Methods - Indigenous workforce
Indigenous and key government agency representatives in the region engaged in the co-design of analytic output methods used in the Indigenous workforce case study. The need to understand the profile and characteristics for this region’s Indigenous workforce – particularly those relevant to the land and water sector - was identified as a key priority.
Data from the Multi-Agency Data Integration Project (MADIP) and the Business Longitudinal Analysis Data Environment (BLADE) were used to examine the employment status, occupations, income levels and income stability of Indigenous people in the Darwin region who were over 15 years old and not in school during the years covered by the last two censuses (2011 and 2016). Details of how information was obtained to determine education profile, employment status and occupations can be found in the methods report that accompanies this study (Stokes et al.2019).
There were 161,731 records for people in the Darwin study area (Indigenous workforce case study) in 2016 in the data-set (ABS 2019) (MADIP). Of these, there were 77,794 people aged 15 or above, who had 2016 Census data, were not attending school (based on 2016 Census) and were living in the Darwin study area (Indigenous workforce case study), excluding the Tiwi Islands. These 77,794 people are referred to in this case study as ‘workers’. There were 5,824 (around 7.5%) Indigenous workers out of this population. A total of 78.5% (4,572) of those Indigenous workers lived in urban areas and the rest 21.5% (1,252) in rural and conservation areas.

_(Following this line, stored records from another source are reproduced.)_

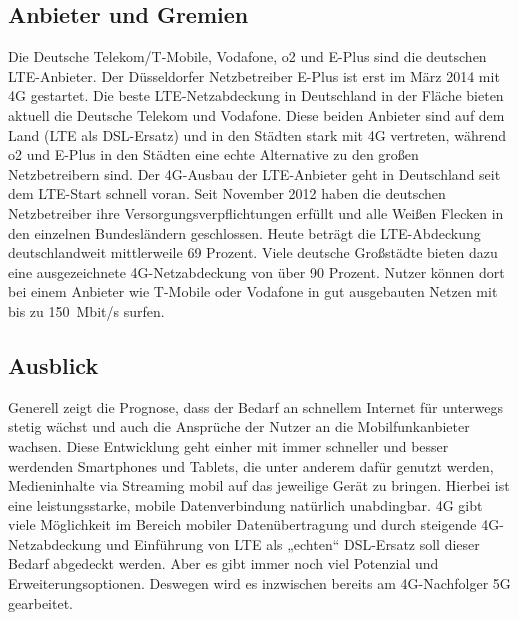 \begin{multicols}{3}
\subsection*{Anbieter und Gremien} 

Die Deutsche Telekom/T-Mobile, Vodafone, o2 und E-Plus sind die deutschen LTE-Anbieter. Der Düsseldorfer Netzbetreiber E-Plus ist erst im März 2014 mit 4G gestartet. Die beste LTE-Netzabdeckung in Deutschland in der Fläche bieten aktuell die Deutsche Telekom und Vodafone. Diese beiden Anbieter sind auf dem Land (LTE als DSL-Ersatz) und in den Städten stark mit 4G vertreten, während o2 und E-Plus in den Städten eine echte Alternative zu den großen Netzbetreibern sind.
Der 4G-Ausbau der LTE-Anbieter geht in Deutschland seit dem LTE-Start schnell voran. Seit November 2012 haben die deutschen Netzbetreiber ihre Versorgungsverpflichtungen erfüllt und alle Weißen Flecken in den einzelnen Bundesländern geschlossen. Heute beträgt die LTE-Abdeckung deutschlandweit mittlerweile 69 Prozent. Viele deutsche Großstädte bieten dazu eine ausgezeichnete 4G-Netzabdeckung von über 90 Prozent. Nutzer können dort bei einem Anbieter wie T-Mobile oder Vodafone in gut ausgebauten Netzen mit bis zu \SI{150}{Mbit/s} surfen. ~\cite{4GLTE.7}

\subsection*{Ausblick}
Generell zeigt die Prognose, dass der Bedarf an schnellem Internet für unterwegs stetig wächst und auch die Ansprüche der Nutzer an die Mobilfunkanbieter wachsen. Diese Entwicklung geht einher mit immer schneller und besser werdenden Smartphones und Tablets, die unter anderem dafür genutzt werden, Medieninhalte via Streaming mobil auf das jeweilige Gerät zu bringen. Hierbei ist eine leistungsstarke, mobile Datenverbindung natürlich unabdingbar. 4G gibt viele Möglichkeit im Bereich mobiler Datenübertragung und durch steigende 4G-Netzabdeckung und Einführung von LTE als „echten“ DSL-Ersatz soll dieser Bedarf abgedeckt werden. Aber es gibt immer noch viel Potenzial und Erweiterungsoptionen. Deswegen wird es inzwischen bereits am 4G-Nachfolger 5G gearbeitet. 


\printbibliography[segment=14,heading=subbibliography]
\end{multicols}


\newpage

Using BLADE to provide insights relevant to Indigenous businesses in the region which are involved in land and water management activities proved unsuccessful, principally because the number of Indigenous businesses is low and often hard to identify as being Indigenous. Analysis of data from MADIP was more successful.
The project team focused on Indigenous workers in the study region (Indigenous workforce case study) – looking at relationships between variables such as gender, education, urban/rural residence, personal income tax, industry of employment, occupation and employment status. The analysis highlighted a few issues – many category responses were listed as ‘other’ suggesting the need for improved processes to encourage Indigenous people (many of whom will not have English as their first language) to better understand and respond to Census questions.
Some fields have policy-relevant potential that cannot currently be realised due to data constraints. For example, reconfiguring ‘the language spoken at home’ questions could highlight key relationships between Indigenous residential location, mobility, and traditional custodial affiliation. In the 2016 Census, the Indigenous identification and ‘language spoken’ questions are separated, and the Indigenous language questions focus on speech facility rather than linguistic affiliation or identity. Indigenous completion rates are poor for this question despite the significance to Indigenous people of linguistic affiliation. Linking indigenous identification and cultural or linguistic affiliation questions in a Census containing residential and employment data would be of considerable policy and planning value (for example motivation for on-country work, employee retention) and may also increase Indigenous completion rates.